Now the GP hears a new word, say, Thosna 'stuff, cram', and to confirm that she heard it right, she makes that shivering motion. Or if the GP badly mispronounces a word, the nurturer makes the shivering motion, to tell the GP which sound she is supposed to aim for. Rather than shivering, the GP or nurturer could also say the word for 'cold' aloud, if that is the chosen name of the sound in question. (In choosing the names of sounds, use words that the GP is already familiar with from earlier sessions.)
Can you see how this way of categorising and referring to sounds is more, well, friendly?
However, as a GP, don't try to exhaustively name every sound. Concentrate especially on sounds that you have great difficulty discriminating. Sound distinctions that you readily hear can gradually tune up your pronunciation. However, if you can't hear a sound contrast at all, then how will you know whether your own speech is conforming to host speech when it comes to that sound? You may learn to produce a contrast that you can hear, based on some articulatory instructions. However, if you can hear the contrast you are producing, but you can't hear the host contrast, then the contrast that you are producing is not the host contrast!

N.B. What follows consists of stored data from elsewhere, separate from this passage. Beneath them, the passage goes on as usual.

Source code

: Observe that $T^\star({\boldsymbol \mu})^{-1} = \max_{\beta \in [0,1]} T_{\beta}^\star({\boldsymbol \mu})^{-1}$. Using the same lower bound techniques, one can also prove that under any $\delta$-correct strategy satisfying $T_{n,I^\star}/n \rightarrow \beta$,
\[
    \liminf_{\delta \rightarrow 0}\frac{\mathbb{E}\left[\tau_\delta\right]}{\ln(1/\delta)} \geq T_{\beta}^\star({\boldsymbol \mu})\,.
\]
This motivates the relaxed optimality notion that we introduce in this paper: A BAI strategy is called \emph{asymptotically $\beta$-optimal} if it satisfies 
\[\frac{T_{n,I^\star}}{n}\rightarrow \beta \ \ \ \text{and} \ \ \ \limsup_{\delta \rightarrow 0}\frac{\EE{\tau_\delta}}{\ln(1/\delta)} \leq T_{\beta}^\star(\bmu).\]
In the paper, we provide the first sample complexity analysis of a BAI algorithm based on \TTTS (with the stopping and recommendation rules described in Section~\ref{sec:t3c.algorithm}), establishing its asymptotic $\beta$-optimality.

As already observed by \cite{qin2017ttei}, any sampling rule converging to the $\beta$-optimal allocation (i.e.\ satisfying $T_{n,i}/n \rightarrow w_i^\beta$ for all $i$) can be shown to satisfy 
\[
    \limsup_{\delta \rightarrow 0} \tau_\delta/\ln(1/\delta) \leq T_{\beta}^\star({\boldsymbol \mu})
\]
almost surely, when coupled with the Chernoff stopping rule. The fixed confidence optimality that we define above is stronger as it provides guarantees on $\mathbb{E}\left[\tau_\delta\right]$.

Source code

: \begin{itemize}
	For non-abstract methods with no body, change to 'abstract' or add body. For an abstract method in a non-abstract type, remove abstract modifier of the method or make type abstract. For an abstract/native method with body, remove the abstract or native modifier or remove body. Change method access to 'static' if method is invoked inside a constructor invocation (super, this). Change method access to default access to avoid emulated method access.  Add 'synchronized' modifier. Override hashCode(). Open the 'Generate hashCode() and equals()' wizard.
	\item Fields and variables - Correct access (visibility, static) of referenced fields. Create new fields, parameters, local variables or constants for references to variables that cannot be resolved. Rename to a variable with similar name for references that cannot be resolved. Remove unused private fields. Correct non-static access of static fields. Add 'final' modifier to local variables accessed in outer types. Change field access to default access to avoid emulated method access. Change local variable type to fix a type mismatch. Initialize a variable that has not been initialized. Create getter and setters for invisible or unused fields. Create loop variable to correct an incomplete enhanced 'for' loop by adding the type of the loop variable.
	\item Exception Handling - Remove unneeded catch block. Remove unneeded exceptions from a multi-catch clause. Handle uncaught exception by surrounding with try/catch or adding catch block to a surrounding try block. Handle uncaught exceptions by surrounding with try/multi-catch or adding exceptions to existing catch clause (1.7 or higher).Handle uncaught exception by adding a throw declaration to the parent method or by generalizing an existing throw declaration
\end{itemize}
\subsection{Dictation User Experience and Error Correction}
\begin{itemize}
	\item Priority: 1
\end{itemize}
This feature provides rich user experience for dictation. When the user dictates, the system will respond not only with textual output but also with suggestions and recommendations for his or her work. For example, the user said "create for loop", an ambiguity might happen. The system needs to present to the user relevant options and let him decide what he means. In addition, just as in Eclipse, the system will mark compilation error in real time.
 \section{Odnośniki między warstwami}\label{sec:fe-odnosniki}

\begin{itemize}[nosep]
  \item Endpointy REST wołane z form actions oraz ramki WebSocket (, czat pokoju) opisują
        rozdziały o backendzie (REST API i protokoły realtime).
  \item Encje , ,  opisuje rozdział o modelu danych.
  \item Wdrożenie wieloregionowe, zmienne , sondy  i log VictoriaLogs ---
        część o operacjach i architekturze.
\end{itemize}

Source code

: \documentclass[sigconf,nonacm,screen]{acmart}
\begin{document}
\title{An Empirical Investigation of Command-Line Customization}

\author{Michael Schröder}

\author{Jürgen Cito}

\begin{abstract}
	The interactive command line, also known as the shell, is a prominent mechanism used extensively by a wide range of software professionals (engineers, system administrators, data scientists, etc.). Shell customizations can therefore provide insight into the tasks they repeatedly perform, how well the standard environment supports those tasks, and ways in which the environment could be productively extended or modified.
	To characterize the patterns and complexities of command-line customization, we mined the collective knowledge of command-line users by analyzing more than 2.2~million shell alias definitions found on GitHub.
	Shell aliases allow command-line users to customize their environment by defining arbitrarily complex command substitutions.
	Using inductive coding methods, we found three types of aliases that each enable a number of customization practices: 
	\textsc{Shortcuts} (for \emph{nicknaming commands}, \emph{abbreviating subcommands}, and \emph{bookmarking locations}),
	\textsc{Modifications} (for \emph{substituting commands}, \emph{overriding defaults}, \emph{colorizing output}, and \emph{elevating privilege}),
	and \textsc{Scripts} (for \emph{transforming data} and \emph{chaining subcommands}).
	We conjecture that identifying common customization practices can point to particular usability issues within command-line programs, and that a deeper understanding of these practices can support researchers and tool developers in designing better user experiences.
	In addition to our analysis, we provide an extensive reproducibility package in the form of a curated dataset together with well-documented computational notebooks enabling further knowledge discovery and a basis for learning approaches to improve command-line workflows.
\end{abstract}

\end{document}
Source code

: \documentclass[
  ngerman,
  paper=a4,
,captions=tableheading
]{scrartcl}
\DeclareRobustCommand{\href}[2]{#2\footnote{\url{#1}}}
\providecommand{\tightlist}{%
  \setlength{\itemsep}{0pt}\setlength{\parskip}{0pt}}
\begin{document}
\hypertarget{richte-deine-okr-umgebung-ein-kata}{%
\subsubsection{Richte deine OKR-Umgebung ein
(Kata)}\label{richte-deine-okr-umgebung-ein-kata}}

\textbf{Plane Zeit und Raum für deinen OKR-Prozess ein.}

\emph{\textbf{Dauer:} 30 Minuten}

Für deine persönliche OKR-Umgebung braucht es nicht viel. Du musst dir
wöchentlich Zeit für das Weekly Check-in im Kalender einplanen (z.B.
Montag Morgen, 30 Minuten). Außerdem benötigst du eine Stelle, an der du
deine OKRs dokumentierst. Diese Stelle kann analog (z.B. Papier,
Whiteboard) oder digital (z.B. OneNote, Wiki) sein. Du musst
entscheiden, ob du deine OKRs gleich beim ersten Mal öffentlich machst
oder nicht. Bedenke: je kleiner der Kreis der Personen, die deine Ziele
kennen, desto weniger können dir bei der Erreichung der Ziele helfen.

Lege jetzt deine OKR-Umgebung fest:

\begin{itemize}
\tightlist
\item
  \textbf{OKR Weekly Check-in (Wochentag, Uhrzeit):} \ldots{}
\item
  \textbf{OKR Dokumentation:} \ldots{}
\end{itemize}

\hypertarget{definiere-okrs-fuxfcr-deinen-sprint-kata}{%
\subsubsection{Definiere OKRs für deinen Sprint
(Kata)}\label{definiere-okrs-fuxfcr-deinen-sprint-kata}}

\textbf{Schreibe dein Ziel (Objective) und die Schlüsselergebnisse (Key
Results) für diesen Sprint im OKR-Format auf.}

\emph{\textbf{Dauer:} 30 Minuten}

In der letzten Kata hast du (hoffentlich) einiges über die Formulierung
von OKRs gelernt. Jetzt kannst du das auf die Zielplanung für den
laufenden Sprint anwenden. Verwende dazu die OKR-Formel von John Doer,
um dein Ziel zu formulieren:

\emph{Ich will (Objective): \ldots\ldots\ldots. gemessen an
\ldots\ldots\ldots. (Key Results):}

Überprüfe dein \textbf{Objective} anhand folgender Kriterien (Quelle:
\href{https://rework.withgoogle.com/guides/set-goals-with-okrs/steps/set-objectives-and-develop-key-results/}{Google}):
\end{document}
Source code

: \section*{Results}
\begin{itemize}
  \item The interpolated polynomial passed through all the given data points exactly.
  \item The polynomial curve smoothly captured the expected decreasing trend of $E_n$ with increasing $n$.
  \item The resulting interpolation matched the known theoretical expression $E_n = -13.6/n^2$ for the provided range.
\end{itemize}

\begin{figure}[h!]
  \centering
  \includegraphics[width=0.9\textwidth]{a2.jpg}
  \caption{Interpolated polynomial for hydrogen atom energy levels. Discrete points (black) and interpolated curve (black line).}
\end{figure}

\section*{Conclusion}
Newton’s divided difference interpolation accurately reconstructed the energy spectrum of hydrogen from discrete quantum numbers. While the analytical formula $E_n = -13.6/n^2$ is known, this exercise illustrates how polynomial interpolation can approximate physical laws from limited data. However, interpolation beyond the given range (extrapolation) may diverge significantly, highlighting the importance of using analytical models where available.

Starting late in Phase 1A, give a little attention each day to hearing host sound contrasts, using sound sorting, or listen and point with words that are almost identical.
For most people, their best attempts at describing the articulation of sounds ignores complex mechanisms of both hearing and articulating. An example would be the "explanation" that, "In aspirated stops, there is a puff of air following the release". Well, that is absolutely true, but it misses most of what is happening. If the vocal folds are closely approximated, then the airflow will be reduced, and will cause the vocal folds to vibrate. By contrast, if the vocal folds are far apart, then the airflow will be greater than when they are closely approximated. The longer the speaker waits for the vocal folds to come together (for example 20 milliseconds, 50 milliseconds), the larger the airflow will be. The waiting time before bringing the vocal folds together, even if the sound is said to be "unaspirated" or "aspirated" in articulatory phonetics, differs from language to language. Now even if you explain this complex mechanism (and there would be more to explain indeed), the GP doesn't have conscious control over actions like waiting 10 milliseconds and then drawing the vocal folds close together. So you'd be better off telling a GP, "it's a sound half way between a 'b' and a 'p'."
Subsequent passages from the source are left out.